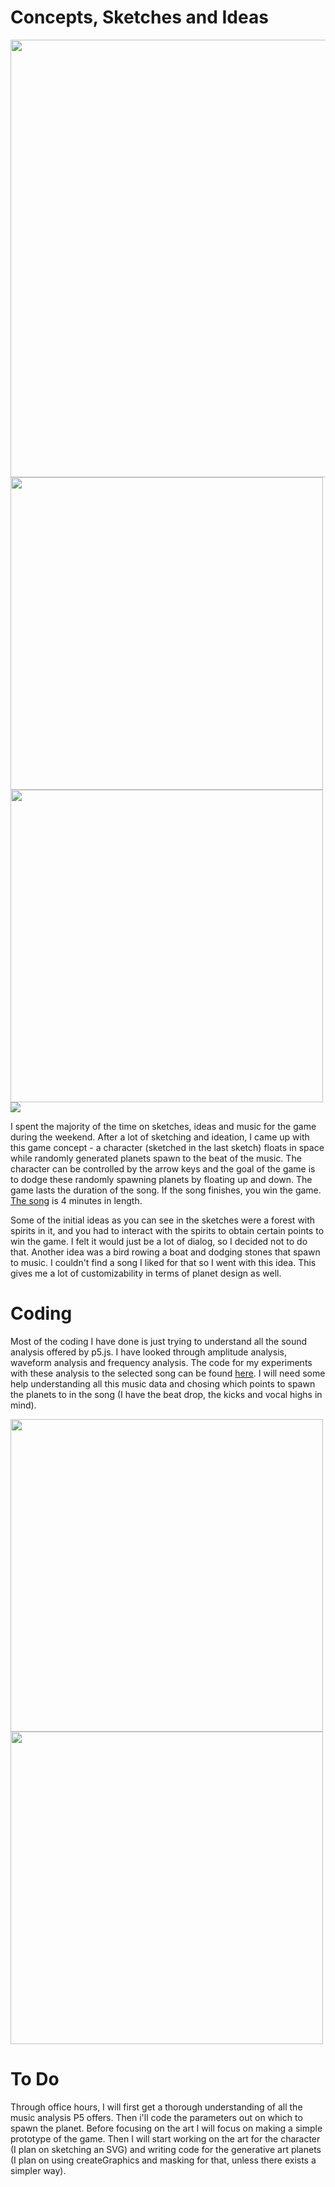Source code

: # Concepts, Sketches and Ideas

<img src="https://i.imgur.com/adZYV7I.jpg" height=700>
<div>
<img src="https://i.imgur.com/esEHLbt.jpg" height=500 >
<img src="https://i.imgur.com/vNQ1f0V.jpg" height=500  >
  </div>
<img src="https://i.imgur.com/ERAAUvx.jpg">

I spent the majority of the time on sketches, ideas and music for the game during the weekend. After a lot of sketching and ideation, I came up with this game concept - 
a character (sketched in the last sketch) floats in space while randomly generated planets spawn to the beat of the music. The character can be controlled by the arrow keys and
the goal of the game is to dodge these randomly spawning planets by floating up and down. The game lasts the duration of the song. If the song finishes, you win the game.
[The song](https://www.youtube.com/watch?v=esjN9TdbzdE) is 4 minutes in length.
    
Some of the initial ideas as you can see in the sketches were a forest with spirits in it, and you had to interact with the spirits to obtain certain points to win the game. I felt it would
just be a lot of dialog, so I decided not to do that. Another idea was a bird rowing a boat and dodging stones that spawn to music. I couldn't find a song I liked for that
so I went with this idea. This gives me a lot of customizability in terms of planet design as well.

# Coding
Most of the coding I have done is just trying to understand all the sound analysis offered by p5.js. I have looked through amplitude analysis, waveform analysis and frequency analysis. The code for my experiments with these 
analysis to the selected song can be found [here](https://github.com/AakSin/IntroToIM/tree/main/week5). I will need some help understanding all this music data and chosing
which points to spawn the planets to in the song (I have the beat drop, the kicks and vocal highs in mind). 
<div>
<img src="https://i.imgur.com/fxYjytT.png" height=500 >
<img src="https://i.imgur.com/qpnmNEl.png" height=500  >
  </div>
    
# To Do
Through office hours, I will first get a thorough understanding of all the music analysis P5 offers. Then i'll code the parameters out on which to spawn the planet.
Before focusing on the art I will focus on making a simple prototype of the game. Then I will start working on the art for the character (I plan on sketching an SVG) and 
writing code for the generative art planets (I plan on using createGraphics and masking for that, unless there exists a simpler way).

------------------------------------------------

* EXERCISE AIM:
What is needed is an exact reproduction of the data, pictures excluded.

* TASK RESULT:
Source code

: # Concepts, Sketches and Ideas

<img src="https://i.imgur.com/adZYV7I.jpg" height=700>
<div>
<img src="https://i.imgur.com/esEHLbt.jpg" height=500 >
<img src="https://i.imgur.com/vNQ1f0V.jpg" height=500  >
  </div>
<img src="https://i.imgur.com/ERAAUvx.jpg">

I spent the majority of the time on sketches, ideas and music for the game during the weekend. After a lot of sketching and ideation, I came up with this game concept - 
a character (sketched in the last sketch) floats in space while randomly generated planets spawn to the beat of the music. The character can be controlled by the arrow keys and
the goal of the game is to dodge these randomly spawning planets by floating up and down. The game lasts the duration of the song. If the song finishes, you win the game.
[The song](https://www.youtube.com/watch?v=esjN9TdbzdE) is 4 minutes in length.
    
Some of the initial ideas as you can see in the sketches were a forest with spirits in it, and you had to interact with the spirits to obtain certain points to win the game. I felt it would
just be a lot of dialog, so I decided not to do that. Another idea was a bird rowing a boat and dodging stones that spawn to music. I couldn't find a song I liked for that
so I went with this idea. This gives me a lot of customizability in terms of planet design as well.

# Coding
Most of the coding I have done is just trying to understand all the sound analysis offered by p5.js. I have looked through amplitude analysis, waveform analysis and frequency analysis. The code for my experiments with these 
analysis to the selected song can be found [here](https://github.com/AakSin/IntroToIM/tree/main/week5). I will need some help understanding all this music data and chosing
which points to spawn the planets to in the song (I have the beat drop, the kicks and vocal highs in mind). 
<div>
<img src="https://i.imgur.com/fxYjytT.png" height=500 >
<img src="https://i.imgur.com/qpnmNEl.png" height=500  >
  </div>
    
# To Do
Through office hours, I will first get a thorough understanding of all the music analysis P5 offers. Then i'll code the parameters out on which to spawn the planet.
Before focusing on the art I will focus on making a simple prototype of the game. Then I will start working on the art for the character (I plan on sketching an SVG) and 
writing code for the generative art planets (I plan on using createGraphics and masking for that, unless there exists a simpler way).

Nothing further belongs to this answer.